- 1293 Okunma
- 1 Yorum
- 0 Beğeni
Deniz ve Martı
Adada “deniz” ve özgür “martı” izlencesi derinlikli bakışlarda gizlidir. Deniz ürettiği tek düze olmayan dalgalarla düşüncelerinizi derinliklerine, Martı her anı bir diğer anına benzeşmeyen figürleriyle uçarı raks edişinin büyüsünde her yeni günde tanımlayamayacağınız görsel enstantaneler yaşatır. Anlamakta zorlanırsanız doğrularınızdaki gerçek duygularda yaşayamazsınız.
Çok çeşitlilikte yaşam barındıran deniz, durağanlıklarında yaşam özlemi, rüzgarla işbirliğindeki coşkusunda dalgalarıyla kıyıya çarpıp iz bırakan ve çarpan dalganın geriye çekilişinde tutunamayanları da hırçın dalgalarıyla beraber boğucu derinliklerine sürükleme istemi doğal bir duruş da hep insan ruhu üzerinde “sevda”lısıyla kapışması gibi fırtınalar yaratır. Ancak bu arada masumiyet çağrıştırarak uçuşan beyaz renkli martının kıvrak kanat çırpışları her şeye karşın bir sevgili dansı gibidir. Aynı anda bir sevgili ile hem fırtınalarda olmak hem de ruh derinliklerindeki özlemde olmak insan zarafeti güzelliğidir.

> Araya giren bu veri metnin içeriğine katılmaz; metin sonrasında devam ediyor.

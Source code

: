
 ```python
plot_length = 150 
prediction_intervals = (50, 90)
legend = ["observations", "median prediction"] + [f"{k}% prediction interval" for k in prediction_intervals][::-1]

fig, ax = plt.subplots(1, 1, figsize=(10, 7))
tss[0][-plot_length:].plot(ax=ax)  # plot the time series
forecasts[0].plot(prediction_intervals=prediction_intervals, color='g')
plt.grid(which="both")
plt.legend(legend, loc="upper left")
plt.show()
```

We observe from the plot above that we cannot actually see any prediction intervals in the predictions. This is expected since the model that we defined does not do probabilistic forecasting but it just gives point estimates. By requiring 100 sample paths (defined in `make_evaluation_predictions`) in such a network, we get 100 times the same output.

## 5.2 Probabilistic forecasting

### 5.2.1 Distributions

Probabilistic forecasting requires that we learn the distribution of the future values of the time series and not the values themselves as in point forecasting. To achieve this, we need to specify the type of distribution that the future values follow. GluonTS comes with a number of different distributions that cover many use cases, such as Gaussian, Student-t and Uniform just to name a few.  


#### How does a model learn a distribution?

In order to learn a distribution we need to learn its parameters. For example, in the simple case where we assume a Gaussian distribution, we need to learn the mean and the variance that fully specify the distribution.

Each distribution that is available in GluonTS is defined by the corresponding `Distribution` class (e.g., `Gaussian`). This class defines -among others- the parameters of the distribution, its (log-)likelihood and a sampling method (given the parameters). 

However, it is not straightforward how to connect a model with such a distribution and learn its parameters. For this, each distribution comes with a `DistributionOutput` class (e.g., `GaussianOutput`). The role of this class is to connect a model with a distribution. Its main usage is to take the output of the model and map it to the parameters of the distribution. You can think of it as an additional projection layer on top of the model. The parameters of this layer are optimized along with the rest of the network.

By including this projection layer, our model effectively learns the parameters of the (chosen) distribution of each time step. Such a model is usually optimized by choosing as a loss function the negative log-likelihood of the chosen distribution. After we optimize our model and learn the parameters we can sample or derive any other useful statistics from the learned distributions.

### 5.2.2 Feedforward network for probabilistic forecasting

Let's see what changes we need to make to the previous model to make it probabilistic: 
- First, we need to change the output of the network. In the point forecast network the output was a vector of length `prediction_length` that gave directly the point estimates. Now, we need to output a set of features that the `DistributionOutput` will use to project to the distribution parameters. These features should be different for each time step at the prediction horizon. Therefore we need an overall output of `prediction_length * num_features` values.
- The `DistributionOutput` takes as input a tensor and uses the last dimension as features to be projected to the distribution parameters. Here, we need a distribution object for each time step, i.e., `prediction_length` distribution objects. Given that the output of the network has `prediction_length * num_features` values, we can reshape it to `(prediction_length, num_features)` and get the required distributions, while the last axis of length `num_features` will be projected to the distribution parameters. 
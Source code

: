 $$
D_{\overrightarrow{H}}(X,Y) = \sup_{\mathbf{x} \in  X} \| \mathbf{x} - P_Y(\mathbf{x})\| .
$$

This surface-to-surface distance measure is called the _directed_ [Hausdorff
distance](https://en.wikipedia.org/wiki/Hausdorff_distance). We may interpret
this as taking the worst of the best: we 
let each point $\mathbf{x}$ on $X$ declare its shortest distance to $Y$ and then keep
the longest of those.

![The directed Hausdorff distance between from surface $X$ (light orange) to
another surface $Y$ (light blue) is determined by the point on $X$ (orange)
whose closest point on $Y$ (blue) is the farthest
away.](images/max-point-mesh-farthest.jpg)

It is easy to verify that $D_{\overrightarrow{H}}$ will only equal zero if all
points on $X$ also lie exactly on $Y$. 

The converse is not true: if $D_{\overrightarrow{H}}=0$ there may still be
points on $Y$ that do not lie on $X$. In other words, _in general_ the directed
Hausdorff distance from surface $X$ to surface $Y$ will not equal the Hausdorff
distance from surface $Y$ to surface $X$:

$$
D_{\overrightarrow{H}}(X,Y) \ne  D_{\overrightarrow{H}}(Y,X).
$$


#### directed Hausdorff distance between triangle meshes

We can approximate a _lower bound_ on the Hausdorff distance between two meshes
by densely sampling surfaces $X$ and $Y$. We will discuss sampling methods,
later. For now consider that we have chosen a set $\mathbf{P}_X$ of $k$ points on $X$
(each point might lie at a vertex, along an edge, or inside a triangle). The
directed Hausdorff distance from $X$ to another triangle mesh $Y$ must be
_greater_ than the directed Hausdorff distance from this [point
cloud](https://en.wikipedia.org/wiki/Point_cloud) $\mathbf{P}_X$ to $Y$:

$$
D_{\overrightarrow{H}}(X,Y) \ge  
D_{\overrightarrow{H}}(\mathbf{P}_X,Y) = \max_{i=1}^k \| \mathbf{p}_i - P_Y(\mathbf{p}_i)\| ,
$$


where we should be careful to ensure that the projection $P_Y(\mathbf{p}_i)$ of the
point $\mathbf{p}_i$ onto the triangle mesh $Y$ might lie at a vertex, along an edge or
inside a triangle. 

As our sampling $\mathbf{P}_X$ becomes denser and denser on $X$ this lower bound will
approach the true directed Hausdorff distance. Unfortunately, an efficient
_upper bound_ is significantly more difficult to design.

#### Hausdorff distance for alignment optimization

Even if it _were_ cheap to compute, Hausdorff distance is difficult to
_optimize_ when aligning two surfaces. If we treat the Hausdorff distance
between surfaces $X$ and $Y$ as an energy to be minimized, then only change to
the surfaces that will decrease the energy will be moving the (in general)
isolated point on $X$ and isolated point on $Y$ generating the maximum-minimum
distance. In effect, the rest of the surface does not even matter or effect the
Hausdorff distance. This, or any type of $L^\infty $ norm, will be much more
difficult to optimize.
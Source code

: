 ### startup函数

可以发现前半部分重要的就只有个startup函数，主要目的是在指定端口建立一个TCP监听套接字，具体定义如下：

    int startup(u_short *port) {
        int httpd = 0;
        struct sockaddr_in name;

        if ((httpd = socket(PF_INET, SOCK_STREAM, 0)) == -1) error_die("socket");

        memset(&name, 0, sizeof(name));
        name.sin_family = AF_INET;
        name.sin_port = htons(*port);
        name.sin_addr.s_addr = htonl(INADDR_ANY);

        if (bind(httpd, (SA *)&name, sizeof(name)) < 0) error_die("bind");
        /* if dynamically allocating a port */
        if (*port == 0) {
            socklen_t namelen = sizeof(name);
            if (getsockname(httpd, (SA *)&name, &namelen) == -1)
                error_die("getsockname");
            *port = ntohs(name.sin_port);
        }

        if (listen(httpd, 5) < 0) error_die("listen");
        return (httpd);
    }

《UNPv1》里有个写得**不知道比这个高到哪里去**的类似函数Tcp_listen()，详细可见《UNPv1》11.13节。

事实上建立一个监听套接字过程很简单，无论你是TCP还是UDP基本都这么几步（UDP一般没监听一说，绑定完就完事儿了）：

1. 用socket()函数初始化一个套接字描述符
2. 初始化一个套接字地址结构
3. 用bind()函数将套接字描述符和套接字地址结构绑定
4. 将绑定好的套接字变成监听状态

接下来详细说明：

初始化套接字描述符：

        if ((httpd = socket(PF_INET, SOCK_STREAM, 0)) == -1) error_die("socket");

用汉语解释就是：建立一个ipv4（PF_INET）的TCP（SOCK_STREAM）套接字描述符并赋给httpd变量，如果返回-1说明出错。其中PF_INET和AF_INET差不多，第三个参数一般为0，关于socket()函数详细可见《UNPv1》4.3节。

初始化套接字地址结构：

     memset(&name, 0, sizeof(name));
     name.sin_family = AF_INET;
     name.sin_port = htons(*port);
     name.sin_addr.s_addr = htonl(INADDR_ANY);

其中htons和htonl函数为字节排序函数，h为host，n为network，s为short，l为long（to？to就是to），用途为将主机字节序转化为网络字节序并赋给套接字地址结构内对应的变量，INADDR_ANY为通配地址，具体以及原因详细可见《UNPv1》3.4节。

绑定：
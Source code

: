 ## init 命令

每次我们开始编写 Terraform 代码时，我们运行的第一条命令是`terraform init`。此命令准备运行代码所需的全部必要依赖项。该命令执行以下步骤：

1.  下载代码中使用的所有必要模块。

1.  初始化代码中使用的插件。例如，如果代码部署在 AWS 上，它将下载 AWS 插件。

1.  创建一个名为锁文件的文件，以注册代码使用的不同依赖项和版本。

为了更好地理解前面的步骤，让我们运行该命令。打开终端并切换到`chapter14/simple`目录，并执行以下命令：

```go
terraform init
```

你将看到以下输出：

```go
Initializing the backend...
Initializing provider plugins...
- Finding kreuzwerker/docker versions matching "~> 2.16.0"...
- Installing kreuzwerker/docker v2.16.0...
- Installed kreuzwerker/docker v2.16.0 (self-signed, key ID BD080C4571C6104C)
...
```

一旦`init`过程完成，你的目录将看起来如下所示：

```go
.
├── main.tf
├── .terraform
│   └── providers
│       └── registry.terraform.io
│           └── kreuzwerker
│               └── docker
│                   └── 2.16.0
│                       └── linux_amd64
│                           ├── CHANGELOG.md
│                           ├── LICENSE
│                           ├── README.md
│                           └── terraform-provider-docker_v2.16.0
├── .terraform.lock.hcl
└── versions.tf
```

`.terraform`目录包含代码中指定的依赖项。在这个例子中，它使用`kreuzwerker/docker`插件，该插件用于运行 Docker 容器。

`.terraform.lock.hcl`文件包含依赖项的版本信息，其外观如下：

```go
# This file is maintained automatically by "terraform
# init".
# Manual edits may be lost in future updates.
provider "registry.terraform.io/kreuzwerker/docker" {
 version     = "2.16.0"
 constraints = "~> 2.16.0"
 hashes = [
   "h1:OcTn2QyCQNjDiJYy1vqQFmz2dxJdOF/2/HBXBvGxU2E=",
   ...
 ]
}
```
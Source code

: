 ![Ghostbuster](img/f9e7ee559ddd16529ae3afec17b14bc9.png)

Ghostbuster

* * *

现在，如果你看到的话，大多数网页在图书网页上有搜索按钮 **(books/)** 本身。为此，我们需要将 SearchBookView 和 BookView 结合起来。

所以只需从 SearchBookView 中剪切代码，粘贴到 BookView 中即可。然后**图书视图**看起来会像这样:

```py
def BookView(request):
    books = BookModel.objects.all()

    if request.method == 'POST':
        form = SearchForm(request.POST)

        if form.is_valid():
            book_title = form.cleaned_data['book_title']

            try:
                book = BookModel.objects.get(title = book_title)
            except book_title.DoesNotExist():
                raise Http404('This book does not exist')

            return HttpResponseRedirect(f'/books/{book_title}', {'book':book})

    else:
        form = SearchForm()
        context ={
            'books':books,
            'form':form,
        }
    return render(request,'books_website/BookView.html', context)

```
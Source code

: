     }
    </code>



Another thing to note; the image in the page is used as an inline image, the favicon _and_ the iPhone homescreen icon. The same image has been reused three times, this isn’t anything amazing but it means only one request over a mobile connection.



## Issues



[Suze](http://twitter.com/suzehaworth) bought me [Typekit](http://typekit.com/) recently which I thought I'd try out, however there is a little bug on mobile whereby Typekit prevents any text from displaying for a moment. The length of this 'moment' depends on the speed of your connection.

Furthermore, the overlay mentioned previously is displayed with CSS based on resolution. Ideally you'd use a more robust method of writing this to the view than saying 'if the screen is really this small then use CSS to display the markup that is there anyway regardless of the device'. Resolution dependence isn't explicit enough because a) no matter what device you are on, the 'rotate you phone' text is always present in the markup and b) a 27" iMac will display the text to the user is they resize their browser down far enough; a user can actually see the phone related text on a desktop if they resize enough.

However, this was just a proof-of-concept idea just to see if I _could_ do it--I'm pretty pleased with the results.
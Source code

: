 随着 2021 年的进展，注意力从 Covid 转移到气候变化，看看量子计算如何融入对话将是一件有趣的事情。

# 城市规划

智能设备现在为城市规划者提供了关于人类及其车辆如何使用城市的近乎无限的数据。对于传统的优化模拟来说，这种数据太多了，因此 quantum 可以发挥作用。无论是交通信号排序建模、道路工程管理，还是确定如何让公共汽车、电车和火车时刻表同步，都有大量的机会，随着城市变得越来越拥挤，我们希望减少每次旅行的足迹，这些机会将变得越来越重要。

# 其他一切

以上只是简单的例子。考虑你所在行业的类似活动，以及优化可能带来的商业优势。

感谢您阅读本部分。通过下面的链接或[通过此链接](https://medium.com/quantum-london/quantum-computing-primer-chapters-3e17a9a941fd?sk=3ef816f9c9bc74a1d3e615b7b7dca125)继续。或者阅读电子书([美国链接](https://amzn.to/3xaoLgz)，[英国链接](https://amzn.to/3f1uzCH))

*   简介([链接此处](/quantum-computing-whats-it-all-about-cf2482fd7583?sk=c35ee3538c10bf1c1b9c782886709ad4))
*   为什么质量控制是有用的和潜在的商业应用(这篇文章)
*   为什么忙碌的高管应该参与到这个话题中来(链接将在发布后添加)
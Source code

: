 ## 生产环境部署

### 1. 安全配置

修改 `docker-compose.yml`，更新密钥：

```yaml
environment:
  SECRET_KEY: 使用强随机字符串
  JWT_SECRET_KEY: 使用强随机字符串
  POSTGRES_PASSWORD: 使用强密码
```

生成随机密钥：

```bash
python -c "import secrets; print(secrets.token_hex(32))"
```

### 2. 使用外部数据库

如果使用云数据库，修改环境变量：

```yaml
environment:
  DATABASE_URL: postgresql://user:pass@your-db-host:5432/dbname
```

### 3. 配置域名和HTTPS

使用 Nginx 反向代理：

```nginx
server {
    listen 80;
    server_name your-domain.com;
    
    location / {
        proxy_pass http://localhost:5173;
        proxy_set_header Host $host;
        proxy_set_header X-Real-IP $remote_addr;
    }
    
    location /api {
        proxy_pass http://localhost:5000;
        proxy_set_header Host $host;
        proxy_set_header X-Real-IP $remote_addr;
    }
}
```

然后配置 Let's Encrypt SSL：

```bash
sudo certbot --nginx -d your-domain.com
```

Bu güzelliklerde öyle anlar gelir ki insan sevgilinin sesini duymak, aşkın yüzünü görmek, yüreğinden uzanan elini sıkmak ister. Tüm aşkların biricik kaynağı, tüm aşk nehirlerinin aktığı sonsuz bir deniz var. Bu deniz dalgaları uğraşı içinde olmadan güzellikleri yaşamak lazım. Yeşererek baharı müjdeleyen doğa yüreğimizden can damarlarımıza değmese de akıp giden zamanı gün gerçeği gibi sevdalı özlemiyle bir özgür “martı” edasıyla yaşamak bize yakışan zarafettir.